Look below for the line containing "End to White" and the line containing "Töö praktilise osana", then set down both and every line between them exactly, without pictures.

Recorded data
——————————

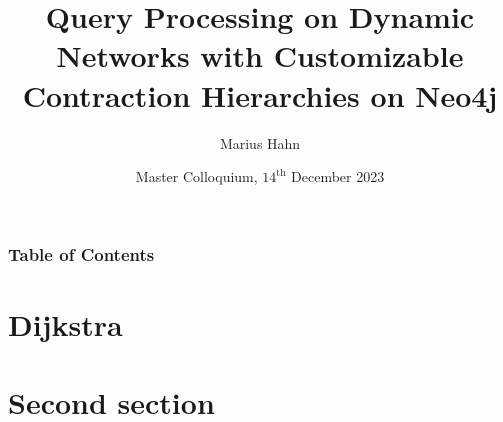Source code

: \documentclass[xcolor={dvipsnames}]{beamer}
\title[CCH in Neo4j] %
{Query Processing on Dynamic Networks with Customizable Contraction Hierarchies on Neo4j}
\author[Marius Hahn] %
{Marius Hahn}
\institute[CIS] %
{
  Grouf of Database and Information Systems \\
  Department of Computer and Information Science \\
  Faculty of Sciences \\
  Universität Konstanz
}
\date[$\text{14}^{\text{th}}$ December 2023] %
{Master Colloquium, $\text{14}^{\text{th}}$ December 2023}
\begin{document}
\frame{\titlepage}


\begin{frame}
\frametitle{Table of Contents}
\tableofcontents
\end{frame}




\section{Dijkstra}













\section{Second section}


\end{document}

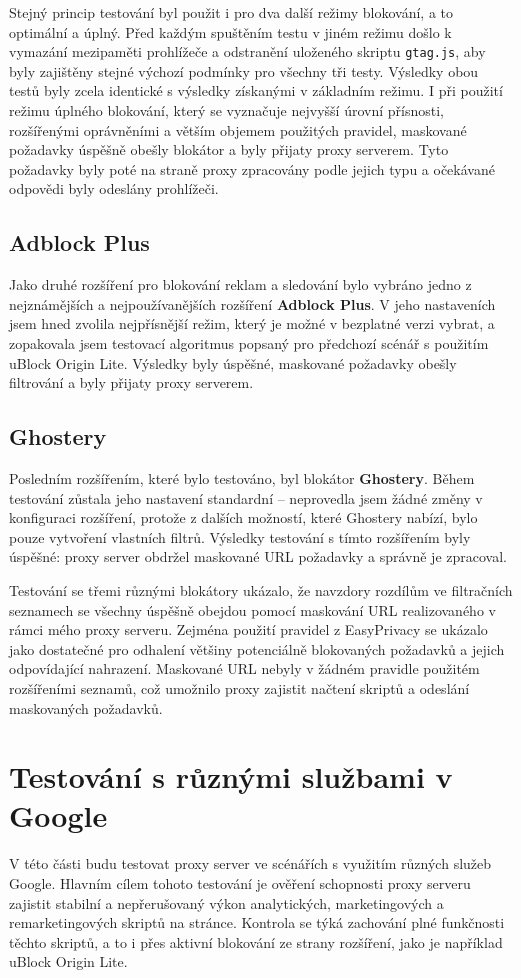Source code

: Stejný princip testování byl použit i pro dva další režimy blokování, a to optimální a úplný. Před každým spuštěním testu v jiném režimu došlo k vymazání mezipaměti prohlížeče a odstranění uloženého skriptu \texttt{gtag.js}, aby byly zajištěny stejné výchozí podmínky pro všechny tři testy. Výsledky obou testů byly zcela identické s výsledky získanými v základním režimu. I při použití režimu úplného blokování, který se vyznačuje nejvyšší úrovní přísnosti, rozšířenými oprávněními a větším objemem použitých pravidel, maskované požadavky úspěšně obešly blokátor a byly přijaty proxy serverem. Tyto požadavky byly poté na straně proxy zpracovány podle jejich typu a očekávané odpovědi byly odeslány prohlížeči.

\subsection*{Adblock Plus}
Jako druhé rozšíření pro blokování reklam a sledování bylo vybráno jedno z nejznámějších a nejpoužívanějších rozšíření \textbf{Adblock Plus}. V jeho nastaveních jsem hned zvolila nejpřísnější režim, který je možné v bezplatné verzi vybrat, a zopakovala jsem testovací algoritmus popsaný pro předchozí scénář s použitím uBlock Origin Lite. Výsledky byly úspěšné, maskované požadavky obešly filtrování a byly přijaty proxy serverem.

\subsection*{Ghostery}
Posledním rozšířením, které bylo testováno, byl blokátor \textbf{Ghostery}. Během testování zůstala jeho nastavení standardní -- neprovedla jsem žádné změny v konfiguraci rozšíření, protože z dalších možností, které Ghostery nabízí, bylo pouze vytvoření vlastních filtrů. Výsledky testování s tímto rozšířením byly úspěšné: proxy server obdržel maskované URL požadavky a správně je zpracoval. 

Testování se třemi různými blokátory ukázalo, že navzdory rozdílům ve filtračních seznamech se všechny úspěšně obejdou pomocí maskování URL realizovaného v rámci mého proxy serveru. Zejména použití pravidel z EasyPrivacy se ukázalo jako dostatečné pro odhalení většiny potenciálně blokovaných požadavků a jejich odpovídající nahrazení. Maskované URL nebyly v žádném pravidle použitém rozšířeními seznamů, což umožnilo proxy zajistit načtení skriptů a odeslání maskovaných požadavků. 

\section{Testování s různými službami v Google}
V této části budu testovat proxy server ve scénářích s využitím různých služeb Google. Hlavním cílem tohoto testování je ověření schopnosti proxy serveru zajistit stabilní a nepřerušovaný výkon analytických, marketingových a remarketingových skriptů na stránce. Kontrola se týká zachování plné funkčnosti těchto skriptů, a to i přes aktivní blokování ze strany rozšíření, jako je například uBlock Origin Lite.

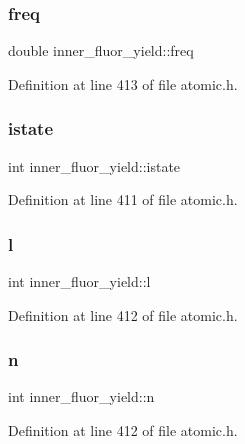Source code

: \subsubsection{\texorpdfstring{freq}{freq}}
{\footnotesize\ttfamily double inner\+\_\+fluor\+\_\+yield\+::freq}



Definition at line 413 of file atomic.\+h.

\mbox{\label{structinner__fluor__yield_a7325c8e87d6bb7bcca9440ded77a28e4}} 
\subsubsection{\texorpdfstring{istate}{istate}}
{\footnotesize\ttfamily int inner\+\_\+fluor\+\_\+yield\+::istate}



Definition at line 411 of file atomic.\+h.

\mbox{\label{structinner__fluor__yield_aaa4ed7b58ea52b19cf4cd6248f51c4e3}} 
\subsubsection{\texorpdfstring{l}{l}}
{\footnotesize\ttfamily int inner\+\_\+fluor\+\_\+yield\+::l}



Definition at line 412 of file atomic.\+h.

\mbox{\label{structinner__fluor__yield_a64ede07da38d3947ea0a054692747ee0}} 
\subsubsection{\texorpdfstring{n}{n}}
{\footnotesize\ttfamily int inner\+\_\+fluor\+\_\+yield\+::n}



Definition at line 412 of file atomic.\+h.

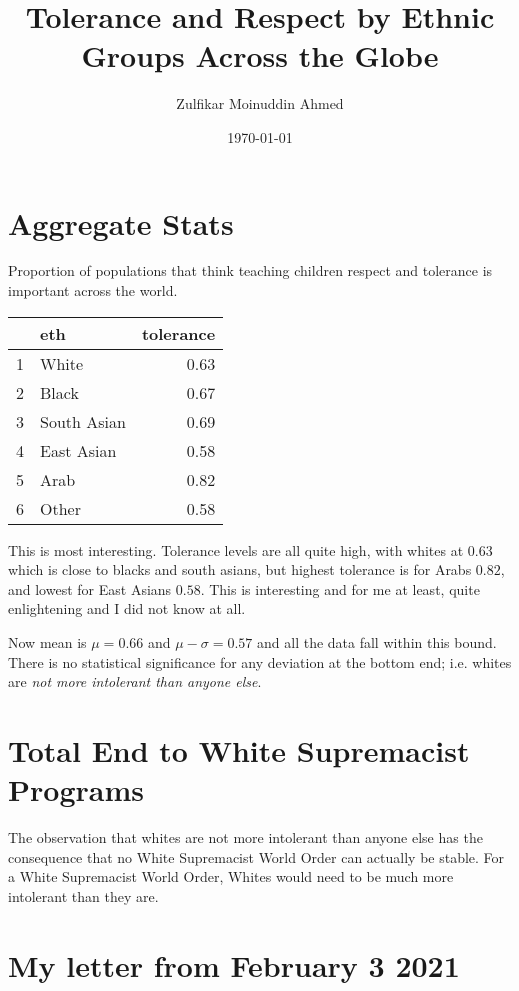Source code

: \documentclass{amsart}
\title{Tolerance and Respect by Ethnic Groups Across the Globe}
\author{Zulfikar Moinuddin Ahmed}
\date{\today}
\begin{document}
\maketitle

\section{Aggregate Stats}

Proportion of populations that think teaching children respect and tolerance is important across the world.
\begin{table}[ht]
\centering
\begin{tabular}{rlr}
  \hline
 & eth & tolerance \\ 
  \hline
1 & White & 0.63 \\ 
  2 & Black & 0.67 \\ 
  3 & South Asian & 0.69 \\ 
  4 & East Asian & 0.58 \\ 
  5 & Arab & 0.82 \\ 
  6 & Other & 0.58 \\ 
   \hline
\end{tabular}
\end{table}
This is most interesting.  Tolerance levels are all quite high, with whites at $0.63$ which is close to blacks and south asians, but highest tolerance is for Arabs $0.82$, and lowest for East Asians $0.58$.  This is interesting and for me at least, quite enlightening and I did not know at all.

Now mean is $\mu=0.66$ and $\mu-\sigma=0.57$ and all the data fall within this bound.  There is no statistical significance for any deviation at the bottom end; i.e. whites are {\em not more intolerant than anyone else}. 

\section{Total End to White Supremacist Programs}

The observation that whites are not more intolerant than anyone else has the consequence that no White Supremacist World Order can actually be stable.  For a White Supremacist World Order, Whites would need to be much more intolerant than they are.

\section{My letter from February 3 2021}
\end{document}
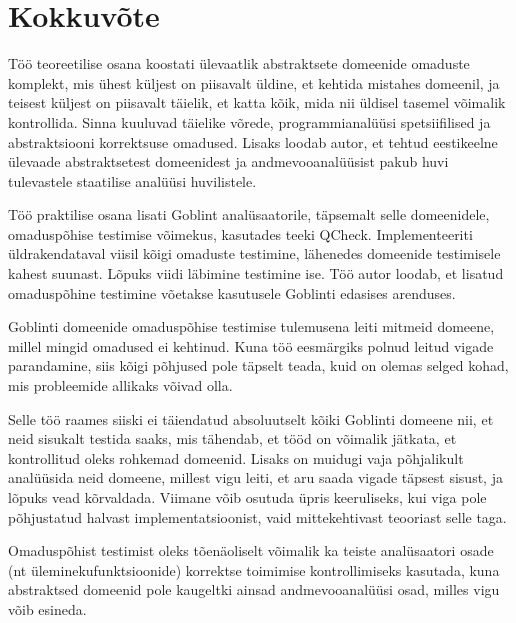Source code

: \documentclass[../thesis.tex]{subfiles}
\begin{document}
\section{Kokkuvõte}

Töö teoreetilise osana koostati ülevaatlik abstraktsete domeenide omaduste komplekt, mis ühest küljest on piisavalt üldine, et kehtida mistahes domeenil, ja teisest küljest on piisavalt täielik, et katta kõik, mida nii üldisel tasemel võimalik kontrollida. Sinna kuuluvad täielike võrede, programmianalüüsi spetsiifilised ja abstraktsiooni korrektsuse omadused. Lisaks loodab autor, et tehtud eestikeelne ülevaade abstraktsetest domeenidest ja andmevooanalüüsist pakub huvi tulevastele staatilise analüüsi huvilistele.

Töö praktilise osana lisati Goblint analüsaatorile, täpsemalt selle domeenidele, omaduspõhise testimise võimekus, kasutades teeki QCheck. Implementeeriti üldrakendataval viisil kõigi omaduste testimine, lähenedes domeenide testimisele kahest suunast. Lõpuks viidi läbimine testimine ise. Töö autor loodab, et lisatud omaduspõhine testimine võetakse kasutusele Goblinti edasises arenduses.

Goblinti domeenide omaduspõhise testimise tulemusena leiti mitmeid domeene, millel mingid omadused ei kehtinud. Kuna töö eesmärgiks polnud leitud vigade parandamine, siis kõigi põhjused pole täpselt teada, kuid on olemas selged kohad, mis probleemide allikaks võivad olla.

Selle töö raames siiski ei täiendatud absoluutselt kõiki Goblinti domeene nii, et neid sisukalt testida saaks, mis tähendab, et tööd on võimalik jätkata, et kontrollitud oleks rohkemad domeenid. Lisaks on muidugi vaja põhjalikult analüüsida neid domeene, millest vigu leiti, et aru saada vigade täpsest sisust, ja lõpuks vead kõrvaldada. Viimane võib osutuda üpris keeruliseks, kui viga pole põhjustatud halvast implementatsioonist, vaid mittekehtivast teooriast selle taga.

Omaduspõhist testimist oleks tõenäoliselt võimalik ka teiste analüsaatori osade (nt üleminekufunktsioonide) korrektse toimimise kontrollimiseks kasutada, kuna abstraktsed domeenid pole kaugeltki ainsad andmevooanalüüsi osad, milles vigu võib esineda.

\end{document}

——————————

> **TASK RESULT**:
\section{Total End to White Supremacist Programs}

The observation that whites are not more intolerant than anyone else has the consequence that no White Supremacist World Order can actually be stable.  For a White Supremacist World Order, Whites would need to be much more intolerant than they are.

\section{My letter from February 3 2021}
\end{document}
Source code

: \documentclass[../thesis.tex]{subfiles}
\begin{document}
\section{Kokkuvõte}

Töö teoreetilise osana koostati ülevaatlik abstraktsete domeenide omaduste komplekt, mis ühest küljest on piisavalt üldine, et kehtida mistahes domeenil, ja teisest küljest on piisavalt täielik, et katta kõik, mida nii üldisel tasemel võimalik kontrollida. Sinna kuuluvad täielike võrede, programmianalüüsi spetsiifilised ja abstraktsiooni korrektsuse omadused. Lisaks loodab autor, et tehtud eestikeelne ülevaade abstraktsetest domeenidest ja andmevooanalüüsist pakub huvi tulevastele staatilise analüüsi huvilistele.

Töö praktilise osana lisati Goblint analüsaatorile, täpsemalt selle domeenidele, omaduspõhise testimise võimekus, kasutades teeki QCheck. Implementeeriti üldrakendataval viisil kõigi omaduste testimine, lähenedes domeenide testimisele kahest suunast. Lõpuks viidi läbimine testimine ise. Töö autor loodab, et lisatud omaduspõhine testimine võetakse kasutusele Goblinti edasises arenduses.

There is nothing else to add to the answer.